*********************************
There is now a CONTENT FREEZE for Mercury while we switch to a new platform. It began on Friday, March 10 at 6pm and will end on Wednesday, March 15 at noon. No new content can be created during this time, but all material in the system as of the beginning of the freeze will be migrated to the new platform, including users and groups. Functionally the new site is identical to the old one. webteam@gatech.edu
*********************************
Title: Improving Robustness of DNS Graph Clustering Against Noise
Yizheng Chen
Ph.D. Candidate
School of Computer Science
College of Computing
Georgia Institute of Technology
Date: Friday, October 13th, 2017
Time: 10 AM - Noon (ET)
Location: Klaus 3126
Committee:
------------------------
Dr. Emmanouil Antonakakis (Co-advisor, School of Electrical and Computer Engineering, Georgia Institute of Technology) Dr. Wenke Lee (Co-advisor, School of Computer Science, Georgia Institute of Technology) Dr. Mustaque Ahamad (School of Computer Science, Georgia Institute of Technology) Dr. Raheem Beyah (School of Electrical and Computer Engineering, Georgia Institute of Technology) Dr. Roberto Perdisci (Dept. of Computer Science, University of Georgia and School of Computer Science, Georgia Tech)
Abstract
------------------------
Clustering is often the first step performed to assist us in finding structure within unlabeled datasets. Given a small set of labels, clustering can also propagate these labels by discovering groups of objects that are similar to each other. The ever-growing amount of data being collected over a long period of time brings us opportunities and challenges for conducting clustering. Analyzing such long-term datasets allows us to solve evolving security problems, such as botnet forensic analysis, early warning of new threats, and the evolution of security phenomena. However, the analysis also faces the challenge presented by noise in the data.
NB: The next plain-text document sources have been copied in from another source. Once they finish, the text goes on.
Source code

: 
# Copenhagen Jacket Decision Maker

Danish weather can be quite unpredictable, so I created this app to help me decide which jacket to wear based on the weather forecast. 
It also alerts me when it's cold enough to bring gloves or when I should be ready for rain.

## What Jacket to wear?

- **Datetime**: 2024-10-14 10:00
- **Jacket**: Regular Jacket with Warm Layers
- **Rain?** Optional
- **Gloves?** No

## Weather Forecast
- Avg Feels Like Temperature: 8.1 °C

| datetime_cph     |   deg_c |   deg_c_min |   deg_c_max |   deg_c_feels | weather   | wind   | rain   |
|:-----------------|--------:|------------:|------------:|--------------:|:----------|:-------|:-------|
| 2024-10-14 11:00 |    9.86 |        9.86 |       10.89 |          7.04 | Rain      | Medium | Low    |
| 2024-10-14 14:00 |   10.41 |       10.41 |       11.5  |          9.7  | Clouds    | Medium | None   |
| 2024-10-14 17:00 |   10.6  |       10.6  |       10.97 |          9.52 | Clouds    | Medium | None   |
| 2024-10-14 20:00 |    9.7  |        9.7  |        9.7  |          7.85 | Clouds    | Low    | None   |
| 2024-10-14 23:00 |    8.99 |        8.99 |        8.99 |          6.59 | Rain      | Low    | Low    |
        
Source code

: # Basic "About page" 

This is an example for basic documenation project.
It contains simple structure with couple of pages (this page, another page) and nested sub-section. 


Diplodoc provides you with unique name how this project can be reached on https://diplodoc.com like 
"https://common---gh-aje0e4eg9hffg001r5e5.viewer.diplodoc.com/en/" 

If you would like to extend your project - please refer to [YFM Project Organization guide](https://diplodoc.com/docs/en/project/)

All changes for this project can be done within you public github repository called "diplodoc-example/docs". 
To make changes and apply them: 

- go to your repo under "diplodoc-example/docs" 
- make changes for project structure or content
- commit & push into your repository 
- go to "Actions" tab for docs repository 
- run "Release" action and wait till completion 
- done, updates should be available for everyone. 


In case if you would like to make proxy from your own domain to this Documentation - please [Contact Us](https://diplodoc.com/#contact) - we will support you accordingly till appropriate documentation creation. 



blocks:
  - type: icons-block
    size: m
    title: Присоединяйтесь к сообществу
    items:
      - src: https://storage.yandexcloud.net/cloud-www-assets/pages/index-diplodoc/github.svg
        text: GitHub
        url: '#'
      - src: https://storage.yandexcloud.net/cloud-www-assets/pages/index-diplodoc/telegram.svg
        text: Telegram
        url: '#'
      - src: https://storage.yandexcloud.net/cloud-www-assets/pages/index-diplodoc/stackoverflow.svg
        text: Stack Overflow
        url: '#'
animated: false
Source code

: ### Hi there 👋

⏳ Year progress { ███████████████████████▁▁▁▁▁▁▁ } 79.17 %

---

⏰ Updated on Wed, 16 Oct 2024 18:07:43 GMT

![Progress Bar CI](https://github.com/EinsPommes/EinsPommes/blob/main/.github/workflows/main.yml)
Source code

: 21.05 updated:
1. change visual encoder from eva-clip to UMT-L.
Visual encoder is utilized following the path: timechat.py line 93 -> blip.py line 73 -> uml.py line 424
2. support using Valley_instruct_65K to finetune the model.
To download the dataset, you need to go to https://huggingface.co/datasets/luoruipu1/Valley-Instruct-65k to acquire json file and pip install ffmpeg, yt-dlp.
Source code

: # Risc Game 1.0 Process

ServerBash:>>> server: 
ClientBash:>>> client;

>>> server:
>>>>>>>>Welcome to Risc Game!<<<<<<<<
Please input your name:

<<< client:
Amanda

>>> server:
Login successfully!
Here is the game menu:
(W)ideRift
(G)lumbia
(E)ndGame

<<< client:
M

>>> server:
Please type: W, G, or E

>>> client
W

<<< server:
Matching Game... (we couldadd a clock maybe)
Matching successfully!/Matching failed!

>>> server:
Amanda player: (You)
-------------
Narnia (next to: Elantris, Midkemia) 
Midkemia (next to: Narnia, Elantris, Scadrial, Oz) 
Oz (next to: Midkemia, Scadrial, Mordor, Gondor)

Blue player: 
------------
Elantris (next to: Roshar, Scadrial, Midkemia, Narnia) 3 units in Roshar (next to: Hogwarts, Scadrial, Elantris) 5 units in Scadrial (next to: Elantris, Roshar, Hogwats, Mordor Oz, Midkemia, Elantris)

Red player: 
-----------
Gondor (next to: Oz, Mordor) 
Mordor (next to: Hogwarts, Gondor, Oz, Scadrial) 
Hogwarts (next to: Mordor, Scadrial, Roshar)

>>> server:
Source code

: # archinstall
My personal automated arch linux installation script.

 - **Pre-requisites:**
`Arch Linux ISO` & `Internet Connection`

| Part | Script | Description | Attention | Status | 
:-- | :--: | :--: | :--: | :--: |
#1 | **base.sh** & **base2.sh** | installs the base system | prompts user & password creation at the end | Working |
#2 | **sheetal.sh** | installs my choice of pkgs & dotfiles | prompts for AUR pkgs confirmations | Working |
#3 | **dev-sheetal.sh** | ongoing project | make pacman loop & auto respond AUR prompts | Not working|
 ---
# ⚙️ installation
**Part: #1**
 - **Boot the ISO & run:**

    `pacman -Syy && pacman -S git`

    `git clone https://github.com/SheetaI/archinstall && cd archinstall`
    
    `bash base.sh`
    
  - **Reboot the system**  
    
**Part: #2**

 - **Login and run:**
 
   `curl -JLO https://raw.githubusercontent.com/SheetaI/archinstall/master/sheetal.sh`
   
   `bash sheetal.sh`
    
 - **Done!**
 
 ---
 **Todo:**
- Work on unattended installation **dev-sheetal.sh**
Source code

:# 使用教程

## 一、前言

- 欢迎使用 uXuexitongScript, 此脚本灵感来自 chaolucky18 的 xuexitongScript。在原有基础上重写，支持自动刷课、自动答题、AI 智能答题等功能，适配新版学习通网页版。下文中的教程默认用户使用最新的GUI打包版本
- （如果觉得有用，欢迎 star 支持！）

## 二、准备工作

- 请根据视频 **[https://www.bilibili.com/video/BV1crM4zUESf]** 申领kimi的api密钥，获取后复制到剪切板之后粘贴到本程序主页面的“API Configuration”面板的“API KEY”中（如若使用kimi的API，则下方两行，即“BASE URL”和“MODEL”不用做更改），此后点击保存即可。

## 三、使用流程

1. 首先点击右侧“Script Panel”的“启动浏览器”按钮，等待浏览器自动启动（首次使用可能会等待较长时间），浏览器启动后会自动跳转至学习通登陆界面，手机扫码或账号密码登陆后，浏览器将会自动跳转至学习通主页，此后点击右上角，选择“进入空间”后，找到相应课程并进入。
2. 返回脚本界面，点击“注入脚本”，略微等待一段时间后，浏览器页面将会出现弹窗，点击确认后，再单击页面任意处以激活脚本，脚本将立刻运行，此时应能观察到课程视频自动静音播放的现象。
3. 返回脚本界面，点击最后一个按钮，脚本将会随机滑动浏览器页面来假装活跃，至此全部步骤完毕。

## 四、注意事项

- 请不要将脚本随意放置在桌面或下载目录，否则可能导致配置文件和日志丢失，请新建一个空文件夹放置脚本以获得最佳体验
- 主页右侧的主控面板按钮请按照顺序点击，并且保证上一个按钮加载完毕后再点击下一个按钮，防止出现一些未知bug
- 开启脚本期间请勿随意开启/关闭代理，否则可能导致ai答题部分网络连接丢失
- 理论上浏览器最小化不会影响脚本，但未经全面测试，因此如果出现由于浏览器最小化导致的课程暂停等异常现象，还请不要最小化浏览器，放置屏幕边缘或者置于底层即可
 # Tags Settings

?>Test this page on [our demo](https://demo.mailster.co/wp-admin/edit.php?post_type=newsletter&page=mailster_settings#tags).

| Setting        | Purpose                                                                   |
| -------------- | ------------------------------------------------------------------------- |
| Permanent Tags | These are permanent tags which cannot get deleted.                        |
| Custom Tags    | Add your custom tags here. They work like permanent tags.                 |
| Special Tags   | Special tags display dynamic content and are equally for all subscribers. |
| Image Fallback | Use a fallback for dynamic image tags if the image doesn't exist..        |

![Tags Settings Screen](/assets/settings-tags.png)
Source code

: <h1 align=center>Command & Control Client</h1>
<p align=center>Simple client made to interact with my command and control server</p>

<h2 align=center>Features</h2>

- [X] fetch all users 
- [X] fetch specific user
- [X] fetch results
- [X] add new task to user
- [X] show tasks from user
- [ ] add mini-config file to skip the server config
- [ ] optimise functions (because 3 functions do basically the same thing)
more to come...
This thesis improves the robustness of clustering against noise by focusing on DNS graphs. Noise is either inherent in the dataset, or can be injected by adversaries. The first goal of the thesis is to remediate the effect of the noise inherent in the data. To that end, we perform measurement studies from two different vantage points in the online advertising ecosystem. As a multi-billion dollar industry, the online ad ecosystem naturally attracts ad abuse from miscreants. We propose a new clustering technique to automatically analyze the cost of impression fraud to advertisers generated by the botnet TDSS/TDL4 over four years. In addition, our measurement results show statistically significant differences between blacklisted publishers compared to those that were never blacklisted, from the vantage point of a Demand Side Platform provider.
The second goal of the thesis is to increase the robustness of clustering against adversarial noise. Little work has been done in adversarial clustering in order to understand the weaknesses of clustering systems. We propose two novel attacks, one that injects noise to existing clusters, and one that moves data points to noisy clusters. After analyzing the effectiveness and the cost of attacks, we present defense techniques that improve the robustness of clustering in adversarial settings.